:: Work order ::
Return each line of the entries that mentions the word "尝试使用".

(Dataset items)
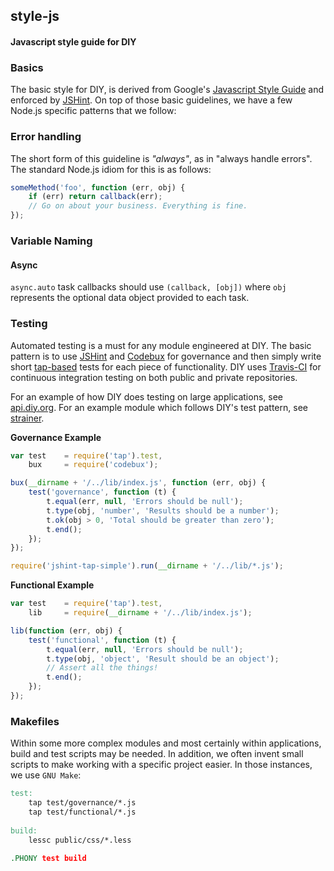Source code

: ## style-js
#### Javascript style guide for DIY

### Basics
The basic style for DIY, is derived from Google's [Javascript Style Guide](http://google-styleguide.googlecode.com/svn/trunk/javascriptguide.xml) and enforced by [JSHint](http://www.jshint.com/). On top of those basic guidelines, we have a few Node.js specific patterns that we follow:

### Error handling
The short form of this guideline is *"always"*, as in "always handle errors". The standard Node.js idiom for this is as follows:
```javascript
someMethod('foo', function (err, obj) {
    if (err) return callback(err);
    // Go on about your business. Everything is fine.
});
```

### Variable Naming

#### Async

`async.auto` task callbacks should use `(callback, [obj])` where `obj` represents the optional data object provided 
to each task.

### Testing
Automated testing is a must for any module engineered at DIY. The basic pattern is to use [JSHint](http://www.jshint.com/) and [Codebux](https://github.com/substack/codebux) for governance and then simply write short [tap-based](https://github.com/isaacs/node-tap) tests for each piece of functionality. DIY uses [Travis-CI](https://travis-ci.org) for continuous integration testing on both public and private repositories.

For an example of how DIY does testing on large applications, see [api.diy.org](https://github.com/diy/api.diy.org). For an example module which follows DIY's test pattern, see [strainer](https://github.com/thisandagain/strainer).

**Governance Example**
```javascript
var test    = require('tap').test,
    bux     = require('codebux');

bux(__dirname + '/../lib/index.js', function (err, obj) {
    test('governance', function (t) {
        t.equal(err, null, 'Errors should be null');
        t.type(obj, 'number', 'Results should be a number');
        t.ok(obj > 0, 'Total should be greater than zero');
        t.end();
    });
});
```

```javascript
require('jshint-tap-simple').run(__dirname + '/../lib/*.js');
```

**Functional Example**
```javascript
var test    = require('tap').test,
    lib     = require(__dirname + '/../lib/index.js');

lib(function (err, obj) {
    test('functional', function (t) {
        t.equal(err, null, 'Errors should be null');
        t.type(obj, 'object', 'Result should be an object');
        // Assert all the things!
        t.end();
    });
});
```

### Makefiles
Within some more complex modules and most certainly within applications, build and test scripts may be needed. In addition, we often invent small scripts to make working with a specific project easier. In those instances, we use `GNU Make`:
```makefile
test:
    tap test/governance/*.js
    tap test/functional/*.js
    
build:
    lessc public/css/*.less
    
.PHONY test build
```
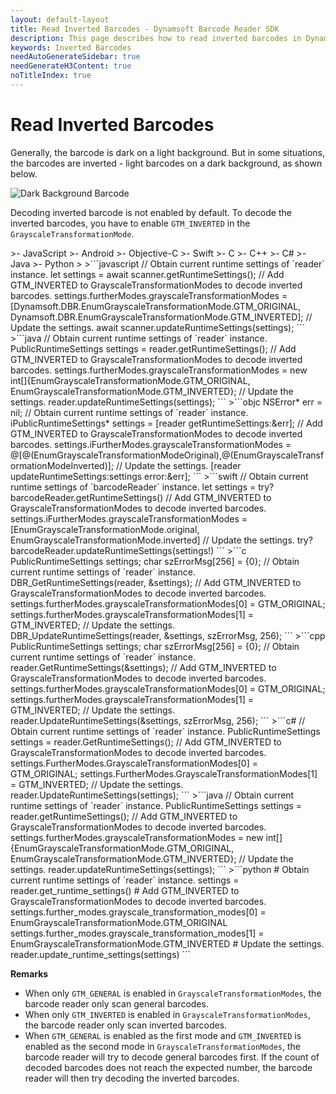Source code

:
 ```yaml
---
layout: default-layout
title: Read Inverted Barcodes - Dynamsoft Barcode Reader SDK
description: This page describes how to read inverted barcodes in Dynamsoft Barcode Reader SDK.
keywords: Inverted Barcodes
needAutoGenerateSidebar: true
needGenerateH3Content: true
noTitleIndex: true
---
```


# Read Inverted Barcodes

Generally, the barcode is dark on a light background. But in some situations, the barcodes are inverted - light barcodes on a dark background, as shown below.

![Dark Background Barcode][1]

Decoding inverted barcode is not enabled by default. To decode the inverted barcodes, you have to enable `GTM_INVERTED` in the `GrayscaleTransformationMode`.

<div class="sample-code-prefix template2"></div>
   >- JavaScript
   >- Android
   >- Objective-C
   >- Swift
   >- C
   >- C++
   >- C#
   >- Java
   >- Python
   >
>```javascript
// Obtain current runtime settings of `reader` instance.
let settings = await scanner.getRuntimeSettings();
// Add GTM_INVERTED to GrayscaleTransformationModes to decode inverted barcodes.
settings.furtherModes.grayscaleTransformationModes = [Dynamsoft.DBR.EnumGrayscaleTransformationMode.GTM_ORIGINAL, Dynamsoft.DBR.EnumGrayscaleTransformationMode.GTM_INVERTED];
// Update the settings.
await scanner.updateRuntimeSettings(settings);
```
>```java
// Obtain current runtime settings of `reader` instance.
PublicRuntimeSettings settings = reader.getRuntimeSettings();
// Add GTM_INVERTED to GrayscaleTransformationModes to decode inverted barcodes.
settings.furtherModes.grayscaleTransformationModes = new int[]{EnumGrayscaleTransformationMode.GTM_ORIGINAL, EnumGrayscaleTransformationMode.GTM_INVERTED};
// Update the settings.
reader.updateRuntimeSettings(settings);
```
>```objc
NSError* err = nil;
// Obtain current runtime settings of `reader` instance.
iPublicRuntimeSettings* settings = [reader getRuntimeSettings:&err];
// Add GTM_INVERTED to GrayscaleTransformationModes to decode inverted barcodes.
settings.iFurtherModes.grayscaleTransformationModes = @[@(EnumGrayscaleTransformationModeOriginal),@(EnumGrayscaleTransformationModeInverted)];
// Update the settings.
[reader updateRuntimeSettings:settings error:&err];
```
>```swift
// Obtain current runtime settings of `barcodeReader` instance.
let settings = try? barcodeReader.getRuntimeSettings()
// Add GTM_INVERTED to GrayscaleTransformationModes to decode inverted barcodes.
settings.iFurtherModes.grayscaleTransformationModes = [EnumGrayscaleTransformationMode.original, EnumGrayscaleTransformationMode.inverted]
// Update the settings.
try? barcodeReader.updateRuntimeSettings(settings!)
```
>```c
PublicRuntimeSettings settings;
char szErrorMsg[256] = {0};
// Obtain current runtime settings of `reader` instance.
DBR_GetRuntimeSettings(reader, &settings);
// Add GTM_INVERTED to GrayscaleTransformationModes to decode inverted barcodes.
settings.furtherModes.grayscaleTransformationModes[0] = GTM_ORIGINAL;
settings.furtherModes.grayscaleTransformationModes[1] = GTM_INVERTED;
// Update the settings.
DBR_UpdateRuntimeSettings(reader, &settings, szErrorMsg, 256);
```
>```cpp
PublicRuntimeSettings settings;
char szErrorMsg[256] = {0};
// Obtain current runtime settings of `reader` instance.
reader.GetRuntimeSettings(&settings);
// Add GTM_INVERTED to GrayscaleTransformationModes to decode inverted barcodes.
settings.furtherModes.grayscaleTransformationModes[0] = GTM_ORIGINAL;
settings.furtherModes.grayscaleTransformationModes[1] = GTM_INVERTED;
// Update the settings.
reader.UpdateRuntimeSettings(&settings, szErrorMsg, 256);
```
>```c#
// Obtain current runtime settings of `reader` instance.
PublicRuntimeSettings settings = reader.GetRuntimeSettings();
// Add GTM_INVERTED to GrayscaleTransformationModes to decode inverted barcodes.
settings.FurtherModes.GrayscaleTransformationModes[0] = GTM_ORIGINAL;
settings.FurtherModes.GrayscaleTransformationModes[1] = GTM_INVERTED;
// Update the settings.
reader.UpdateRuntimeSettings(settings);
```
>```java
// Obtain current runtime settings of `reader` instance.
PublicRuntimeSettings settings = reader.getRuntimeSettings();
// Add GTM_INVERTED to GrayscaleTransformationModes to decode inverted barcodes.
settings.furtherModes.grayscaleTransformationModes = new int[]{EnumGrayscaleTransformationMode.GTM_ORIGINAL, EnumGrayscaleTransformationMode.GTM_INVERTED};
// Update the settings.
reader.updateRuntimeSettings(settings);
```
>```python
# Obtain current runtime settings of `reader` instance.
settings = reader.get_runtime_settings()
# Add GTM_INVERTED to GrayscaleTransformationModes to decode inverted barcodes.
settings.further_modes.grayscale_transformation_modes[0] = EnumGrayscaleTransformationMode.GTM_ORIGINAL
settings.further_modes.grayscale_transformation_modes[1] = EnumGrayscaleTransformationMode.GTM_INVERTED
# Update the settings.
reader.update_runtime_settings(settings)
```

**Remarks**

- When only `GTM_GENERAL` is enabled in `GrayscaleTransformationModes`, the barcode reader only scan general barcodes.
- When only `GTM_INVERTED` is enabled in `GrayscaleTransformationModes`, the barcode reader only scan inverted barcodes.
- When `GTM_GENERAL` is enabled as the first mode and `GTM_INVERTED` is enabled as the second mode in `GrayscaleTransformationModes`, the barcode reader will try to decode general barcodes first. If the count of decoded barcodes does not reach the expected number, the barcode reader will then try decoding the inverted barcodes.

[1]: assets/read-barcodes-with-different-colors/dark-background-barcode.png
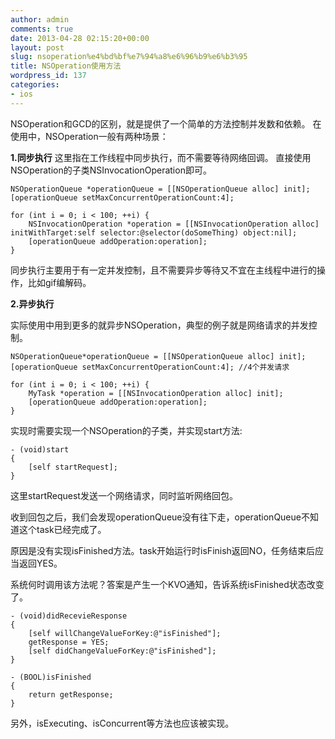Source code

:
 ```yaml
---
author: admin
comments: true
date: 2013-04-28 02:15:20+00:00
layout: post
slug: nsoperation%e4%bd%bf%e7%94%a8%e6%96%b9%e6%b3%95
title: NSOperation使用方法
wordpress_id: 137
categories:
- ios
---
```


NSOperation和GCD的区别，就是提供了一个简单的方法控制并发数和依赖。
在使用中，NSOperation一般有两种场景：

**1.同步执行**
这里指在工作线程中同步执行，而不需要等待网络回调。
直接使用NSOperation的子类NSInvocationOperation即可。

    
    NSOperationQueue *operationQueue = [[NSOperationQueue alloc] init];
    [operationQueue setMaxConcurrentOperationCount:4];
    
    for (int i = 0; i < 100; ++i) {
        NSInvocationOperation *operation = [[NSInvocationOperation alloc] initWithTarget:self selector:@selector(doSomeThing) object:nil];
        [operationQueue addOperation:operation];
    }


同步执行主要用于有一定并发控制，且不需要异步等待又不宜在主线程中进行的操作，比如gif编解码。

**2.异步执行**

实际使用中用到更多的就异步NSOperation，典型的例子就是网络请求的并发控制。

    
    NSOperationQueue*operationQueue = [[NSOperationQueue alloc] init]; 
    [operationQueue setMaxConcurrentOperationCount:4]; //4个并发请求
    
    for (int i = 0; i < 100; ++i) {
        MyTask *operation = [[NSInvocationOperation alloc] init];
        [operationQueue addOperation:operation];
    }


实现时需要实现一个NSOperation的子类，并实现start方法:

    
    - (void)start
    {
        [self startRequest];
    }


这里startRequest发送一个网络请求，同时监听网络回包。

收到回包之后，我们会发现operationQueue没有往下走，operationQueue不知道这个task已经完成了。

原因是没有实现isFinished方法。task开始运行时isFinish返回NO，任务结束后应当返回YES。

系统何时调用该方法呢？答案是产生一个KVO通知，告诉系统isFinished状态改变了。

    
    - (void)didRecevieResponse
    {
        [self willChangeValueForKey:@"isFinished"];
        getResponse = YES;
        [self didChangeValueForKey:@"isFinished"];
    }
    
    - (BOOL)isFinished
    {
        return getResponse;
    }


另外，isExecuting、isConcurrent等方法也应该被实现。
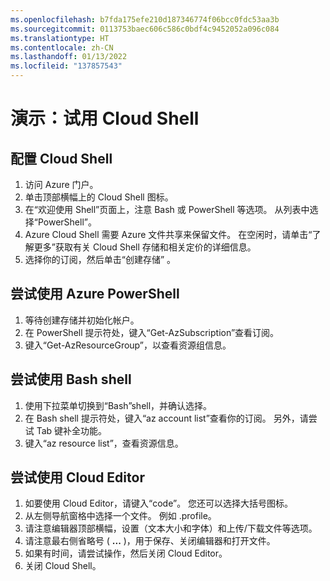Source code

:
 ```yaml
---
ms.openlocfilehash: b7fda175efe210d187346774f06bcc0fdc53aa3b
ms.sourcegitcommit: 0113753baec606c586c0bdf4c9452052a096c084
ms.translationtype: HT
ms.contentlocale: zh-CN
ms.lasthandoff: 01/13/2022
ms.locfileid: "137857543"
---
```

# <a name="demonstration-experiment-with-the-cloud-shell"></a>演示：试用 Cloud Shell

## <a name="configure-the-cloud-shell"></a>配置 Cloud Shell

1. 访问 Azure 门户。
2. 单击顶部横幅上的 Cloud Shell 图标。
3. 在“欢迎使用 Shell”页面上，注意 Bash 或 PowerShell 等选项。 从列表中选择“PowerShell”。
4. Azure Cloud Shell 需要 Azure 文件共享来保留文件。 在空闲时，请单击“了解更多”获取有关 Cloud Shell 存储和相关定价的详细信息。
5. 选择你的订阅，然后单击“创建存储” 。 

## <a name="experiment-with-azure-powershell"></a>尝试使用 Azure PowerShell

1. 等待创建存储并初始化帐户。
2. 在 PowerShell 提示符处，键入“Get-AzSubscription”查看订阅。
3. 键入“Get-AzResourceGroup”，以查看资源组信息。

## <a name="experiment-with-the-bash-shell"></a>尝试使用 Bash shell

1. 使用下拉菜单切换到“Bash”shell，并确认选择。
2. 在 Bash shell 提示符处，键入“az account list”查看你的订阅。 另外，请尝试 Tab 键补全功能。 
3. 键入“az resource list”，查看资源信息。

## <a name="experiment-with-the-cloud-editor"></a>尝试使用 Cloud Editor

1. 如要使用 Cloud Editor，请键入“code”。 您还可以选择大括号图标。 
2. 从左侧导航窗格中选择一个文件。 例如 .profile。
3. 请注意编辑器顶部横幅，设置（文本大小和字体）和上传/下载文件等选项。
4. 请注意最右侧省略号 ( **...** )，用于保存、关闭编辑器和打开文件。
5. 如果有时间，请尝试操作，然后关闭 Cloud Editor。 
6. 关闭 Cloud Shell。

:: Solved exercise ::
## <a name="experiment-with-azure-powershell"></a>尝试使用 Azure PowerShell
## <a name="experiment-with-the-bash-shell"></a>尝试使用 Bash shell
## <a name="experiment-with-the-cloud-editor"></a>尝试使用 Cloud Editor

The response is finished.